電子書籍の手軽さは利用してみて理解しているが、やはり紙の本が好きだ。
そして、書店に並ぶ本より、図書館にある本が好きだ。
書店にある本はいつも目を覚ましていて、賑やかにおしゃべりをしている感じ。
一方、図書館では本が眠っていて、書棚から本を手に取る時、ようやく本は目を覚ます。
毎日同じ時間に目覚める本もあれば、一週間に一度、あるいは一年に一度、あるいは何年も目覚めることなく眠り続けている本もあるだろう。
図書館の本たちは、書店に並ぶ新刊の本にはない「時間」を内包している。
つまり、本には「時間」が流れている。
本を手に取ることは、その本に流れる「時間」を共有することにほかならない。
私たちにとって「時間」は永遠ではなく、限りあるものの象徴だ。
しかし、本を手に取りページをめくることで、私たちが存在していない過去の「時間」を共有することができ、さらに私たちがかつて共有した「時間」を、次の時代の誰かが共有できる。
「本」は、中に記された情報だけを伝えるのではなく、人から人へ、時代から時代へ「時を紡ぐ」ものであり、本の修復は、1日でも長く時間を共有する手助けをするものなのだと思う。
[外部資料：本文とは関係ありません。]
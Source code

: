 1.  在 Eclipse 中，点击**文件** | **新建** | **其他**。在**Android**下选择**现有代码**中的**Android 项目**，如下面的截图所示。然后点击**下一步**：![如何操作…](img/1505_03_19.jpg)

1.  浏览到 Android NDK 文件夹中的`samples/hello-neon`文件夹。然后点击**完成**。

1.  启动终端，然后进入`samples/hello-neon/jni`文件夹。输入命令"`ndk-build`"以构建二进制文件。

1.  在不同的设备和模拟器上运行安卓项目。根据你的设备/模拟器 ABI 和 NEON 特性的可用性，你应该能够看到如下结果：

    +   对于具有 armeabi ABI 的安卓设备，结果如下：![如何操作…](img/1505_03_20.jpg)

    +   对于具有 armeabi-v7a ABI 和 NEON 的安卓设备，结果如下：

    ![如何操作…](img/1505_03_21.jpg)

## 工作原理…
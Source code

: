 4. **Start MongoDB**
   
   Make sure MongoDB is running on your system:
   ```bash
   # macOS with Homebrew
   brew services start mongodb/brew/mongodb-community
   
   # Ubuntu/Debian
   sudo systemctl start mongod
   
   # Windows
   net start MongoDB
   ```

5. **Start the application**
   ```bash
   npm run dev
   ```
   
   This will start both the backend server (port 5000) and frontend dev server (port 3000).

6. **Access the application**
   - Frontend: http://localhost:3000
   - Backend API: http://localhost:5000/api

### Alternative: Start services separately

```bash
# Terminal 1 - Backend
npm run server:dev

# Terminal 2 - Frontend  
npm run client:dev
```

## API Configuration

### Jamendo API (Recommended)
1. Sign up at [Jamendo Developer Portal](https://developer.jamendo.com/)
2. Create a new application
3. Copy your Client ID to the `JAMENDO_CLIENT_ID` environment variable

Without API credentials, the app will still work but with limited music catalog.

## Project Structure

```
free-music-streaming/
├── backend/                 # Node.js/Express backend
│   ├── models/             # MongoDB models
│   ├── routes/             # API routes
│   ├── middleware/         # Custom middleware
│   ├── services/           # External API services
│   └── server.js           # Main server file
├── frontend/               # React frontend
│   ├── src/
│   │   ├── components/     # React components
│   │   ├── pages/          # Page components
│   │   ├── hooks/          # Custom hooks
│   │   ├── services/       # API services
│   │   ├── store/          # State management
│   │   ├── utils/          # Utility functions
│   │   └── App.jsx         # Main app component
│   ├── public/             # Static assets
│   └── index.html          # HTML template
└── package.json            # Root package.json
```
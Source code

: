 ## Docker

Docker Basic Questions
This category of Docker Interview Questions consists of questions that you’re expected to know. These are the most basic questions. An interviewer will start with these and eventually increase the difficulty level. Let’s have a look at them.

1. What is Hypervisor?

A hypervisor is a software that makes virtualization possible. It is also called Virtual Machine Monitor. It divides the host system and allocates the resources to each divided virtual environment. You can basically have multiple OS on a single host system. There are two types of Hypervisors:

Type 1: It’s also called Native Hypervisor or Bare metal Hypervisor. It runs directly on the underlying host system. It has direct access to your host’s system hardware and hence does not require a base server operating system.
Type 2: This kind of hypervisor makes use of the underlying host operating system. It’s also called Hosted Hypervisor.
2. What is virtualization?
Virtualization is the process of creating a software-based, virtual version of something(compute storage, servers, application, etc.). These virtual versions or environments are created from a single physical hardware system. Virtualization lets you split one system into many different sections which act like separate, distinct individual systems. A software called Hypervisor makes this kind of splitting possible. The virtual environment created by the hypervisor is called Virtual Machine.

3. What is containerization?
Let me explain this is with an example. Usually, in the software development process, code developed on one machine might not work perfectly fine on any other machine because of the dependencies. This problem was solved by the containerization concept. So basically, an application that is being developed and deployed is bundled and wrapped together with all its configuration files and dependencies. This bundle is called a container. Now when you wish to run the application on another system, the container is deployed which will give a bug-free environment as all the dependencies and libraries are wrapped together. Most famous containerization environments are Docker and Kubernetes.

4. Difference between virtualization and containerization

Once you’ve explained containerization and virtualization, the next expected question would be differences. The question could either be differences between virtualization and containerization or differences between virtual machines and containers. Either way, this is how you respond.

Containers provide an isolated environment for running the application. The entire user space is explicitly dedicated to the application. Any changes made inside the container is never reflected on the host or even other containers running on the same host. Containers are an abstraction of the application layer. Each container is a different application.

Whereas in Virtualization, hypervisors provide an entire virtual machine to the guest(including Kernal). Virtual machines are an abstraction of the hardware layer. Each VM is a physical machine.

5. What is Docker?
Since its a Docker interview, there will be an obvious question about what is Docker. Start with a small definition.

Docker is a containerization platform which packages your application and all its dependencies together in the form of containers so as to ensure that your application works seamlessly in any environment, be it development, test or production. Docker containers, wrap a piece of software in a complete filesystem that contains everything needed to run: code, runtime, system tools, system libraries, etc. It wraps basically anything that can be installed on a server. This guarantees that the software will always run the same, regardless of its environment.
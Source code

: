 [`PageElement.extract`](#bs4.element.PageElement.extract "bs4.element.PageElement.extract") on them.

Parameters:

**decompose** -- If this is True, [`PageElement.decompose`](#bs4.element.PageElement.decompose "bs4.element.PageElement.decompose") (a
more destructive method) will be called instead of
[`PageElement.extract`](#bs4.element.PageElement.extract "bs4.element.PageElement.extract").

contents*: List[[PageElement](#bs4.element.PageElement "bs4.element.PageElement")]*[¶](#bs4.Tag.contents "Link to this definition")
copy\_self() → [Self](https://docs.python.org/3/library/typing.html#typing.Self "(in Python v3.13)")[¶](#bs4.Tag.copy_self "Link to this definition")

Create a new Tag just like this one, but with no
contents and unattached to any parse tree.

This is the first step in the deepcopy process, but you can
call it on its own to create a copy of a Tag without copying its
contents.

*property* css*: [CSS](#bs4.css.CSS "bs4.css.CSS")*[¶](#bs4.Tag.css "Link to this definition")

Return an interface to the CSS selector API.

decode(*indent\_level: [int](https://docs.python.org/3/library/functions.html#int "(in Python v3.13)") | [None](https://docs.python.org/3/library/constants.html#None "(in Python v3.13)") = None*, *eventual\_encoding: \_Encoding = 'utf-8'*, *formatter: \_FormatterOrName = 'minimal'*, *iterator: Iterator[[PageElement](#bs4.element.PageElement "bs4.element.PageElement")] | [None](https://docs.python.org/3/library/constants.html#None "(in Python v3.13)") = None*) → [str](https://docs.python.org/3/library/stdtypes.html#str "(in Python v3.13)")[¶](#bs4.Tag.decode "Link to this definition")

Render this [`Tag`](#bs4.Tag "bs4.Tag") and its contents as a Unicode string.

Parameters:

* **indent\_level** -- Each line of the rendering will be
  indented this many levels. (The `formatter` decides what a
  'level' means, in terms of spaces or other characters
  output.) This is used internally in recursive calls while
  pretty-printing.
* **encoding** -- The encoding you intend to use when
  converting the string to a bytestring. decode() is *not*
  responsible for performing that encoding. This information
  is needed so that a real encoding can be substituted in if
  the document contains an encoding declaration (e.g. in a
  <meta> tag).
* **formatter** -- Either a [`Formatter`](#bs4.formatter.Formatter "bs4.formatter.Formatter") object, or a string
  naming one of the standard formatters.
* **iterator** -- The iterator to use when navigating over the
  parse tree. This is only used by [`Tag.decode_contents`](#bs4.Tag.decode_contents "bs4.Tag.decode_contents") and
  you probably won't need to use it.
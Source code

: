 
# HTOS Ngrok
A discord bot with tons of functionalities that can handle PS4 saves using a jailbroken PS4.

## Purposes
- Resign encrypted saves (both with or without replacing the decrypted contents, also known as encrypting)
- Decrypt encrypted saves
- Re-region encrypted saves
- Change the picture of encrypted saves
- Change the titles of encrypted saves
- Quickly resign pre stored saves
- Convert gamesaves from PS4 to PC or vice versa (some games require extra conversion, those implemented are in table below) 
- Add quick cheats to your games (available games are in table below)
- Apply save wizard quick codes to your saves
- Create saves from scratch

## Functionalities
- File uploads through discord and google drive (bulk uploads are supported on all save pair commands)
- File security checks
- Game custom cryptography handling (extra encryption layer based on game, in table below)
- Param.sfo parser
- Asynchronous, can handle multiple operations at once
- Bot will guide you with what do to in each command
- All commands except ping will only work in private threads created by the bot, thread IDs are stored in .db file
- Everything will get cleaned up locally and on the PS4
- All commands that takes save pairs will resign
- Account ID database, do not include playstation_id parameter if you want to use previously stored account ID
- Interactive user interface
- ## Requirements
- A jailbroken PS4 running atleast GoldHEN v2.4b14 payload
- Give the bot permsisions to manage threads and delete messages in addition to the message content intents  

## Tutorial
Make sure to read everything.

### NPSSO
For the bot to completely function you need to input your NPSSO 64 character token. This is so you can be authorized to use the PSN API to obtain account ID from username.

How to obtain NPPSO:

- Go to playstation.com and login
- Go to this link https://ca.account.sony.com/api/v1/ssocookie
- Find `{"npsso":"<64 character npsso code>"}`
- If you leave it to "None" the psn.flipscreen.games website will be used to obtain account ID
村上さんの「100年」という言葉は、読み継がれていくことを願う言葉であるとともに、「時」を紡ぐ「紙の本」への慈しみの言葉のようにも思えてならない。
「紙の本」は永遠ではない。
いずれ役目を終えるその日まで、刻み続ける「時」をつなぐ。
それがつまり「修復」ということではないだろうか。


終わりに

『ぷらべん 88歳の星空案内人 河原郁夫』(冨岡一成著)という本を読んだ。

河原郁夫さんは日本最高齢のプラネタリウム解説員で、これは河原さんの人生を紹介した本である。
その中の一節に私は目を留めた。

河原先生は『星と宇宙』という本を見せてくれた。とても古い本で、あちこちが破れ、ひどく汚れている。
 この本は川に落としてしまったのです。それは空襲の中で、そのとき私はもう助からないと覚悟しました。でも幸いなことに、私は川から本を引き上げることができたのです。だから私もこうして生きていて、本も読めるし、星の話もつづけられる。

河原さんが、長くプラネタリウムに関わっていらっしゃった人生もさることながら、その人生に寄り添ってきた「その本」は、一体どんな状態なのだろうか。
それがとても気になった。
その本が刻んだ「時」を拝見できたら、と読み終えて思う。

私はまだ、修復のイロハのイにも満たない初心者だ。しかし、修復を学び始めてから、こんな風に、これまで気にも留めなかった「本」の別の一面に気持ちが動くようになったことを感じている。

もし、今また誰かに「なぜ本の修復をしたいのか?」と聞かれたら、こう答えようと思う。

「100年、読み継がれる本にするため」

表紙の破れた魚の図鑑を手に、大真面目に答える私を見て、皆いったいどんな表情をするだろうか。

(了)


※引用、あるいは写真は、村上亜沙美さんのInstagram、村上さんが修復教室の際、撮影してくださったものからお借りいたしました。ありがとうございました。